Friday, December 26th, 2008

I am happy to say that this weekend, December 28th  marks 5 years of blogging at Online Marketing Blog. From the infamous “Florida Update” of December 2003 to current, practical advice on social media strategy December 2008, TopRank has been a trusted source of information for thousands of readers.

The entire TopRank Blogging team wishes a sincere Thank You to everyone that has commented, subscribed and linked to us over the years.  TopRank’s blogging efforts have been recognized in many ways including being one of the top 50 favorited blogs on Technorati, ranked a top marketing blog on Advertising Age and endorsed by fans from The DMA, PRSA, Microsoft, IBM, Yahoo and many others.

We hope readers will continue to enjoy the mix of current insights, tactics, interviews and conference coverage on the topics of search, social and online PR content that we’ve been providing during the past 5 years of blogging. 

A big thank you goes to Thomas aka TwisterMC who helps keep the blog back end and design running smoothly as well as making periodic contributions.  A big thanks also goes to TopRank team members that have endured gruelling liveblogging schedules including: Dana Larson, Jolina Pettice, Mike Yanke, Julie Brue, Ashley Bruce  and Jessica Cameron Ruud. 

One of the benefits of blogging for the past 5 years has been to use our own blog as a way to test a variety of content types, usability and blog software features, analytics and promotion tactics.
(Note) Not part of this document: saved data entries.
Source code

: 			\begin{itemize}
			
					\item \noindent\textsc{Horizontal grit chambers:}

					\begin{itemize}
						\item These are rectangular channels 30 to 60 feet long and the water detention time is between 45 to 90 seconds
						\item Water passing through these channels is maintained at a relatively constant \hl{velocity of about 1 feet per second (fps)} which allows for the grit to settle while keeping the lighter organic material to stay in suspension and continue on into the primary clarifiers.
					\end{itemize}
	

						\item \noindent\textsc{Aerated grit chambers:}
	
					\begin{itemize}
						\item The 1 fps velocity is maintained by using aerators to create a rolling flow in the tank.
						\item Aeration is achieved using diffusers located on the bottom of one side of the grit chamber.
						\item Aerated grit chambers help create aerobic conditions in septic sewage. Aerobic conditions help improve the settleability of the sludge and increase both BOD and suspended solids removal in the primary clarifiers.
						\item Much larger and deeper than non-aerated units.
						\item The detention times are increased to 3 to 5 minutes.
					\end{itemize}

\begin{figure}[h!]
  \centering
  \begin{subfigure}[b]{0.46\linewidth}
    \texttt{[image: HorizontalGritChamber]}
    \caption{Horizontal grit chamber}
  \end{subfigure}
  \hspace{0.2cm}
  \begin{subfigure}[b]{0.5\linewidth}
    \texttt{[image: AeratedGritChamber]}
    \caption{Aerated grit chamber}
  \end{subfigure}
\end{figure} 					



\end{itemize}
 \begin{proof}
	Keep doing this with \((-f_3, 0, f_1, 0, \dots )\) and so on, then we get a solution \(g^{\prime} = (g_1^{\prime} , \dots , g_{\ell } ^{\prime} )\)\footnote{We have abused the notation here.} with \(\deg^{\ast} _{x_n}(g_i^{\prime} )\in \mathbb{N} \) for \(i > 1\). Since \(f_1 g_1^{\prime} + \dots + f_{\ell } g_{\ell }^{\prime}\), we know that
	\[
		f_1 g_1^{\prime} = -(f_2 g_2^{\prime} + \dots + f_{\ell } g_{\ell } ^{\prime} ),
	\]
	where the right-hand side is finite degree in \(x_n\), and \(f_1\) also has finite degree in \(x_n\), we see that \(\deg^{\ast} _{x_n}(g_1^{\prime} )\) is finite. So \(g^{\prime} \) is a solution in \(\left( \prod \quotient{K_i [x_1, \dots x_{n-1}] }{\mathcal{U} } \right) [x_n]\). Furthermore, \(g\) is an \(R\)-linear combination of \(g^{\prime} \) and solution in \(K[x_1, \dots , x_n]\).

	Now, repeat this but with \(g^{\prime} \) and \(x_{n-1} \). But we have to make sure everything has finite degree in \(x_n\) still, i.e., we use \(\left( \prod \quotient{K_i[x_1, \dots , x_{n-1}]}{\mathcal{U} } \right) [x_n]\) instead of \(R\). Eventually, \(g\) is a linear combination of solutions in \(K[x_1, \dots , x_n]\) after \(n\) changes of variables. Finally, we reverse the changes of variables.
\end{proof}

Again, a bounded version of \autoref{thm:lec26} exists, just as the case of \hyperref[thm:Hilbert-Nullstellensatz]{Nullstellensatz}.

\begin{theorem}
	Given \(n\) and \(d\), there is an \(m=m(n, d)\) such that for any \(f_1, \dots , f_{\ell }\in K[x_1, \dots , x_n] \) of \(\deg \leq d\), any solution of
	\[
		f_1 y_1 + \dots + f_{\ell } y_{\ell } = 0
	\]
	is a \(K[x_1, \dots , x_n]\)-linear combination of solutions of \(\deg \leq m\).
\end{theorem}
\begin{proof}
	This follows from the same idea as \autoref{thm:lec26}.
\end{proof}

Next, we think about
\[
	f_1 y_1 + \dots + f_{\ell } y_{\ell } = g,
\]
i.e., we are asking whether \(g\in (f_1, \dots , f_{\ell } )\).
We’ve been able to share some of these insights in our posts but more specifically with our corporate blogging clients. 

Some of our Most Popular Blog Posts Include Resources:

Most Popular Tips Posts:

Most Popular Interviews:

Most Popular Polls:

Most Popular  Conference Liveblogging Posts:

There were many insipiratoins for the interviews, live conference blogging, SEO blog reviews, lists, polls, tips, news and commentary posted in the 2,000 plus entries at Online Marketing Blog.  I thought it would be interesting to take a look down memory lane and see what other search engine and search marketing blogs were on the scene late 2003. Keep in mind, these are true early adopters and pioneers. Google started their main blog late Spring 2004 and Yahoo in Fall of 2004:

ABAKUS - Blog born on our about February 07, 2003.  Initially written in English, this German blog from Alan Webb and friends  is now all German SEO all the time. At least as far as I can tell. Spreken ze deutsch? Alan was another pioneer in SEO blogging that I met early on.

Google Blogscoped - Blog born on our about April 28, 2003.  Phillip Lessen started this blog emphasizing information about Google  ”Contains 80% Google” (news, products, tips/tactics) as well as many posts about search engine optimization and marketing. 

Searchblog - Blog born on or about October 20, 2003. John Battelle is the author of “The Search - How Google and Its Rivals Rewrote the Rules of Business and Transformed Our Culture”, co-founding editor of Wired Magazine and CEO of Federated Media.  With over 140 thousand subscribers, Searchblog is by far the most popular blog on search engines not run by a search engine itself.

Search Engine Blog - Blog born on or about April 15, 2002. Started and owned by Peter Da Vanzo, Search Engine Blog was a pioneer in the world of blogging and blogs about search engines. It isn’t really updated any more since Peter now writes at seobook.com.  

Search Engine Journal - Blog born on or about June 11, 2003, Loren Baker Search Engine Journal has fluctuated in it’s focus over the years from news to tips to news to a hybrid and in the past few years bringing on advertising and more staff bloggers.  SEJ is now a thriving search marketing blog and continues to grow subscribers and offer useful tips and industry news. 

Search Engine Lowdown - Blog born on or about July 15, 2003 Started by Marketing Pilgrim’s Andy Beal when he was with a company called Websourced and when people spelled blogg with two g’s. )  Andy paved the way towards respectable blogging of industry news and grew a tremendous following at SEL. After he left, Garrett French took the reins doing a great job of writing, but the blog never quite recovered. It’s now been dormant for over a year.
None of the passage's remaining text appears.